Post 87 - Message in a bottle(s)

26 Dec 2025

Day 13 YARA Rules YARA mean one!

When to use YARA

YARA Values

YARA Rules

Built from several key elements:

Text strings

Simplest and most common type of string in YARA rules. represents words or short fragments within a file, script, or memory. Default treatment is case-sensitive ASCII but can use modifiers after the definition. Example:

rule text_string_sample
{
    strings:
        $string1 = "Word"

    condition:
        $string1
}

Modifiers can be used to counter uncertainty and attacker use of encoding, case tricks, and even encryption as obfuscation methods.

Hexadecimal strings

YARA can search for specific byte patterns in hex notation, useful for detecting malware fragments like file headers, shellcode, or binary signatures that can’t be plain text. Example:

rule hex_string_sample
{
    strings:
        $mz = { 4D 5A 90 00 } // MZ header of a windows exe
        $hex_string = { E3 41 ?? C8 G? VB }
    
    condition:
        $mz and $hex_string
}

Regex strings

Allows flexible search patterns that can match multiple variations of the same malicious string. Especially useful for URLs, encoded commands, and filenames that share a structure but are slightly different. Very powerful but should be used carefully because too broad a definition can match a wide range of data and slow down scans.
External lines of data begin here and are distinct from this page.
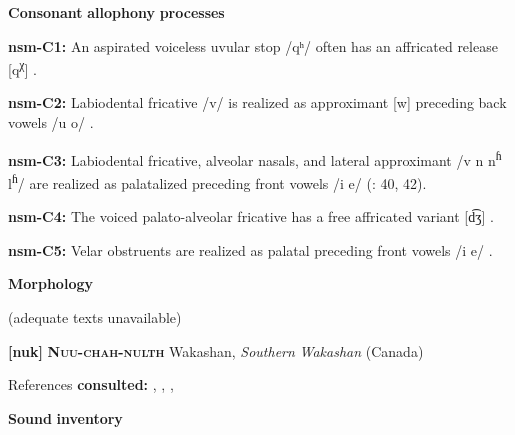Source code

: \documentclass[output=paper]{langsci/langscibook}
\begin{document}
\begin{styleBody}
\textbf{Consonant} \textbf{allophony} \textbf{processes}
\end{styleBody}

\begin{styleBody}
\textbf{nsm-C1:} An aspirated voiceless uvular stop /qʰ/ often has an affricated release [q\textsuperscript{χ}] \citep[39]{Teo2009}.
\end{styleBody}

\begin{styleBody}
\textbf{nsm-C2:} Labiodental fricative /v/ is realized as approximant [w] preceding back vowels /u o/ \citep[39]{Teo2009}.
\end{styleBody}

\begin{styleBody}
\textbf{nsm-C3:} Labiodental fricative, alveolar nasals, and lateral approximant /v n n\textsuperscript{ɦ} l\textsuperscript{ɦ}/ are realized as palatalized preceding front vowels /i e/ (\citealt{Teo2009}: 40, 42).
\end{styleBody}

\begin{styleBody}
\textbf{nsm-C4:} The voiced palato-alveolar fricative has a free affricated variant [d͡ʒ] \citep[40]{Teo2009}.
\end{styleBody}

\begin{styleBody}
\textbf{nsm-C5:} Velar obstruents are realized as palatal preceding front vowels /i e/ \citep[368]{Teo2012}.
\end{styleBody}

\begin{styleBody}
\textbf{Morphology}
\end{styleBody}

\begin{styleBody}
(adequate texts unavailable)
\end{styleBody}

\begin{styleBody}
\textbf{[nuk]}   \textbf{\textsc{Nuu-chah-nulth}}  Wakashan, \textit{Southern} \textit{Wakashan} (Canada)
\end{styleBody}

\begin{styleBody}
References \textbf{consulted:} \citet{CarlsonEtAl2001}, \citet{Kim2003}, \citet{Rose1981}, \citet{Stonham1999}
\end{styleBody}

\begin{styleBody}
\textbf{Sound} \textbf{inventory}
\end{styleBody}
\end{document}
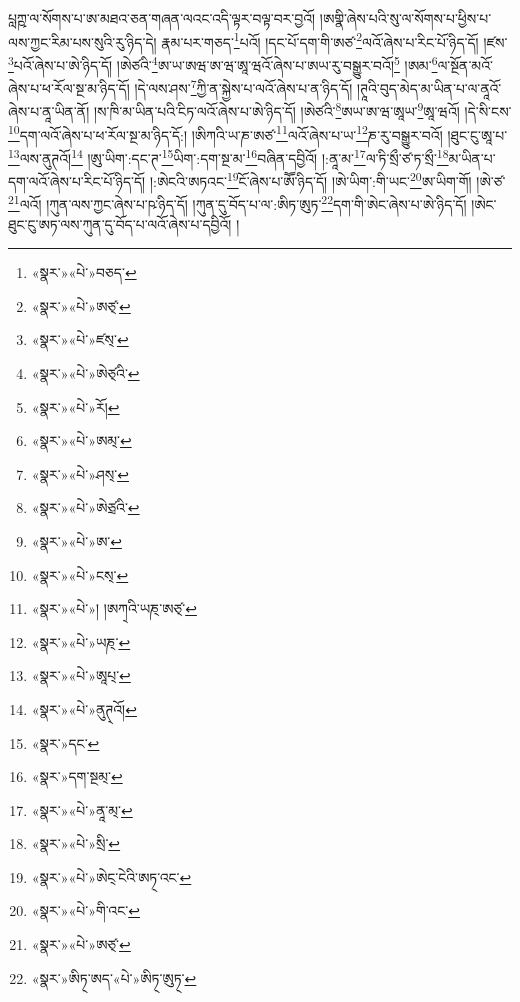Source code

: པླཀྵ་ལ་སོགས་པ་ཨ་མཐའ་ཅན་གཞན་ལའང་འདི་ལྟར་བལྟ་བར་བྱའོ། །ཨགྣི་ཞེས་པའི་སུ་ལ་སོགས་པ་ཕྱིས་པ་ལས་ཀྱང་རིམ་པས་སུའི་རུ་ཉིད་དེ། རྣམ་པར་གཅད་\footnote{«སྣར་»«པེ་»བཅད་}པའོ། །དང་པོ་དག་གི་ཨཙ་\footnote{«སྣར་»«པེ་»ཨཙ྄་}ལའོ་ཞེས་པ་རིང་པོ་ཉིད་དོ། །ཛས་\footnote{«སྣར་»«པེ་»ཛས྄་}པའོ་ཞེས་པ་ཨེ་ཉིད་དོ། །ཨེཙའི་\footnote{«སྣར་»«པེ་»ཨེཙ྄འི་}ཨ་ཡ་ཨཝ་ཨ་ཝ་ཨཱ་ཝའོ་ཞེས་པ་ཨཡ་རུ་བསྒྱུར་བའོ།\footnote{«སྣར་»«པེ་»རོ།} །ཨམ་\footnote{«སྣར་»«པེ་»ཨམ྄་}ལ་སྔོན་མའོ་ཞེས་པ་ཕ་རོལ་སྔ་མ་ཉིད་དོ། །དེ་ལས་ཤས་\footnote{«སྣར་»«པེ་»ཤས྄་}ཀྱི་ན་སྐྱེས་པ་ལའོ་ཞེས་པ་ན་ཉིད་དོ། །ཊཱའི་བུད་མེད་མ་ཡིན་པ་ལ་ནཱའོ་ཞེས་པ་ནཱ་ཡིན་ནོ། །ས་ཁི་མ་ཡིན་པའི་ངིཏ་ལའོ་ཞེས་པ་ཨེ་ཉིད་དོ། །ཨེཙའི་\footnote{«སྣར་»«པེ་»ཨེཙྲའི་}ཨཡ་ཨ་ཝ་ཨཱཡ་\footnote{«སྣར་»«པེ་»ཨ་}ཨཱ་ཝའོ། །དེ་སི་ངས་\footnote{«སྣར་»«པེ་»ངས྄་}དག་ལའོ་ཞེས་པ་ཕ་རོལ་སྔ་མ་ཉིད་དོ:། །ཨིཀའི་ཡ་ཎ་ཨཙ་\footnote{«སྣར་»«པེ་»། །ཨཀ྄འི་ཡཎ྄་ཨཙ྄་}ལའོ་ཞེས་པ་ཡ་\footnote{«སྣར་»«པེ་»ཡཎ྄་}ཎ་རུ་བསྒྱུར་བའོ། །ཐུང་ངུ་ཨཱ་པ་\footnote{«སྣར་»«པེ་»ཨཱཔ྄་}ལས་ནུཊའོ།\footnote{«སྣར་»«པེ་»ནུཊ྄འོ།} །ཨུ་ཡིག་:དང་ཊ་\footnote{«སྣར་»དང་}ཡིག་:དག་སྔ་མ་\footnote{«སྣར་»དག་སྔམ྄་}བཞིན་དབྱིའོ། །:ནཱ་མ་\footnote{«སྣར་»«པེ་»ནཱ་མ྄་}ལ་ཏི་སྲྀ་ཙ་ཏ་སྲྀ་\footnote{«སྣར་»«པེ་»སྲི་}མ་ཡིན་པ་དག་ལའོ་ཞེས་པ་རིང་པོ་ཉིད་དོ། །:ཨེངའི་ཨཏའང་\footnote{«སྣར་»«པེ་»ཨེང྄་ངེའི་ཨཏ྄་འང་}ངོ་ཞེས་པ་ཨཽ་ཉིད་དོ། །ཨེ་ཡིག་:གི་ཡང་\footnote{«སྣར་»«པེ་»གི་འང་}ཨ་ཡིག་གོ། །ཨེ་ཙ་\footnote{«སྣར་»«པེ་»ཨཙ྄་}ལའོ། །ཀུན་ལས་ཀྱང་ཞེས་པ་ཥ་ཉིད་དོ། །ཀུན་དུ་བོད་པ་ལ་:ཨིཏ་ཨུཏ་\footnote{«སྣར་»ཨིཏ྄་ཨད་«པེ་»ཨིཏ྄་ཨུཏ྄་}དག་གི་ཨེང་ཞེས་པ་ཨེ་ཉིད་དོ། །ཨེང་ཐུང་ངུ་ཨཏ་ལས་ཀུན་དུ་བོད་པ་ལའོ་ཞེས་པ་དབྱིའོ། །
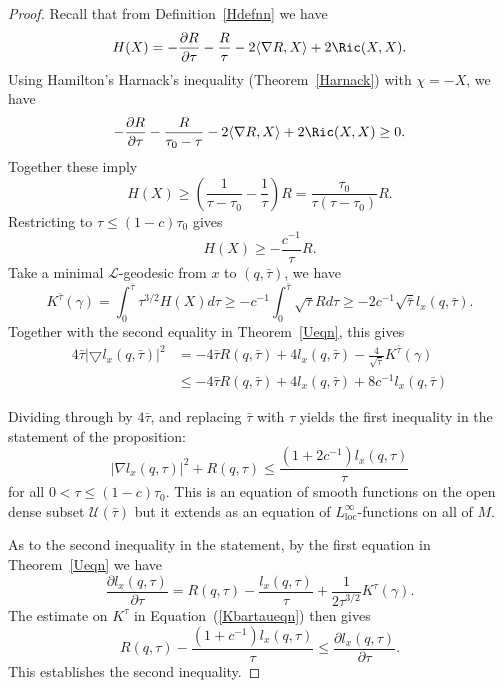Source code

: \begin{proof}
Recall that from Definition~\ref{Hdefnn} we have
$$H(X)=-\frac{\partial R}{\partial
\tau}-\frac{R}{\tau}-2\langle \nabla R,X\rangle+2\Ric(X,X).$$
Using Hamilton's Harnack's inequality (Theorem~\ref{Harnack}) with
$\chi=-X$, we have
\begin{equation*}
-\frac{\partial R}{\partial \tau}-\frac{R}{\tau_0-\tau}-2\langle
\nabla R,X\rangle+2\Ric(X,X)\ge 0.\end{equation*}
 Together these imply
 $$H(X)\ge \left(\frac{1}{\tau-\tau_0}-\frac{1}{\tau}\right)R
 =\frac{\tau_0}{\tau(\tau-\tau_0)}R.$$
Restricting to $\tau\le (1-c)\tau_0$ gives
$$H(X)\ge -\frac{c^{-1}}{\tau}R.$$
Take a minimal ${\mathcal L}$-geodesic from $x$ to $(q,\bar\tau)$,
we have
\begin{equation}\label{Kbartaueqn}
K^{\bar\tau}(\gamma)=\int_0^{\bar\tau}\tau^{3/2}H(X)d\tau\ge
-c^{-1}\int_0^{\bar\tau}\sqrt{\tau}Rd\tau\ge
-2c^{-1}\sqrt{\bar\tau}l_x(q,\bar\tau). \end{equation} Together with
the second equality in Theorem~\ref{Ueqn}, this gives
\begin{align*}
4\bar\tau |\bigtriangledown l_x(q,\bar\tau)|^{2} & = -4\bar\tau
R(q,\bar\tau) + 4l_x(q,\bar\tau) -\frac{4}{\sqrt{\bar\tau}}
K^{\bar\tau}(\gamma)\\ & \le -4\bar\tau R(q,\bar\tau)
+4l_x(q,\bar\tau) + 8c^{-1}l_x(q,\bar\tau)
\end{align*}

Dividing through by $4\bar\tau$, and replacing $\bar\tau$ with
$\tau$ yields the first inequality in the statement of the
proposition:
$$|\nabla l_x(q,\tau)|^2+R(q,\tau)\le \frac{(1+2c^{-1})l_x(q,\tau)}{\tau}$$
for all $0<\tau\le (1-c)\tau_0.$ This is an equation of smooth
functions on the open dense subset ${\mathcal U}(\bar \tau)$ but it
extends as an equation of $L^\infty_\mathrm{loc}$-functions on all of
$M$.

As to the second inequality in the statement, by the first equation
in Theorem~\ref{Ueqn} we have
$$\frac{\partial l_x(q,\tau)}{\partial \tau}
=R(q,\tau)-\frac{l_x(q,\tau)}{\tau}+\frac{1}{2\tau^{3/2}}K^{\tau}(\gamma).$$
The estimate on $K^\tau$ in Equation~(\ref{Kbartaueqn}) then gives
$$R(q,\tau)-\frac{(1+c^{-1})l_x(q,\tau)}{\tau}\le
\frac{\partial l_x(q,\tau)}{\partial \tau}.$$ This establishes the
second inequality.
\end{proof}




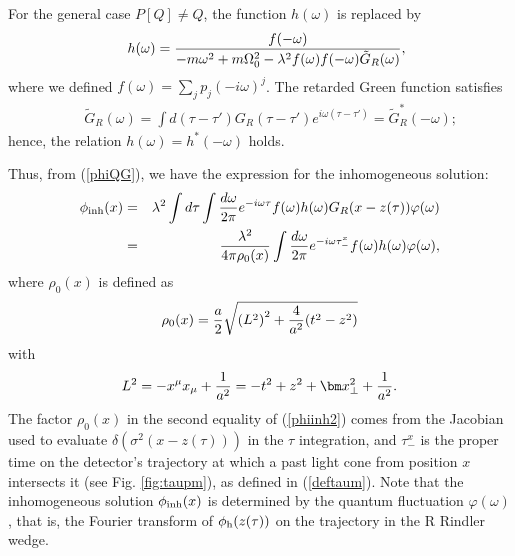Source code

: \documentclass[aps,prd,preprintnumbers,nofootinbib,showpacs]{revtex4}%
\begin{document}
\begin{widetext}
For the general case $P[Q]\neq Q$, the function $h(\omega)$ is replaced by
\begin{eqnarray}
&&h(\omega)={f(-\omega)\over -m\omega^2+m\Omega_0^2-\lambda^2f(\omega)f(-\omega)\tilde G_R(\omega)}, 
\label{defhomega}
\end{eqnarray}
where we defined $f(\omega)=\sum_j p_j(-i\omega)^j$. The retarded Green function satisfies
\begin{eqnarray}
&&\tilde G_R(\omega)= \int d(\tau-\tau') G_R(\tau-\tau') e^{i\omega(\tau-\tau')}=\tilde G_R^*(-\omega);
\label{deftildeGR}
\end{eqnarray}
hence, the relation $h(\omega)=h^*(-\omega)$ holds. 

Thus, from (\ref{phiQG}), we have the expression for the inhomogeneous solution: 
\begin{eqnarray}
\phi_{\rm inh}(x)&=&\lambda^2 \int d\tau\int {d\omega\over2\pi}e^{-i\omega\tau}
f(\omega)h(\omega)G_R(x-z(\tau))\varphi(\omega)
\nonumber\\
&=&{\lambda^2 \over 4\pi \rho_0(x)}\int {d\omega\over2\pi}e^{-i\omega\tau_-^x}
f(\omega)h(\omega)\varphi(\omega),
\label{phiinh2}
\end{eqnarray}
where $\rho_0(x)$ is defined as 
\begin{eqnarray}
\rho_0(x)={a\over 2}\sqrt{\left(L^2\right)^2+{4\over a^2}(t^2-z^2)}
\label{defrho0}
\end{eqnarray}
with
\begin{eqnarray}
L^2=-x^\mu x_\mu+{1\over a^2}=-t^2+z^2+\bm x_\perp^2+{1\over a^2}. 
\end{eqnarray}
The factor $\rho_0(x)$ in the second equality of (\ref{phiinh2})  
comes from the Jacobian used to evaluate $\delta(\sigma^2(x-z(\tau)))$ 
in the $\tau$ integration, and $\tau_-^x$ is the proper time on the detector's trajectory at which
a past light cone from position $x$ intersects it (see Fig. \ref{fig:taupm}), 
as defined in (\ref{deftaum}).
Note that the inhomogeneous solution $\phi_{\rm inh}(x)$ is determined by 
the quantum fluctuation $\varphi(\omega)$, that is, the Fourier transform of 
 $\phi_{\rm h}(z(\tau))$ on the trajectory in the R Rindler wedge.


\end{widetext}
\end{document}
Example:

rule regex_string_sample
{
    strings:
        $url = /http:\/\/.*malware.*/ nocase
        $cmd = /powershell/*-enc\s+[A-Za-z0-9+/+]+/ nocase
    
    condition:
        $url and $cmd
}

Conditions

The Task

Create a rule based on the playbook to find a secret message from McSkidy. Would have been much easier if I had entered the one character I thought I had. No recommended stuff with the room.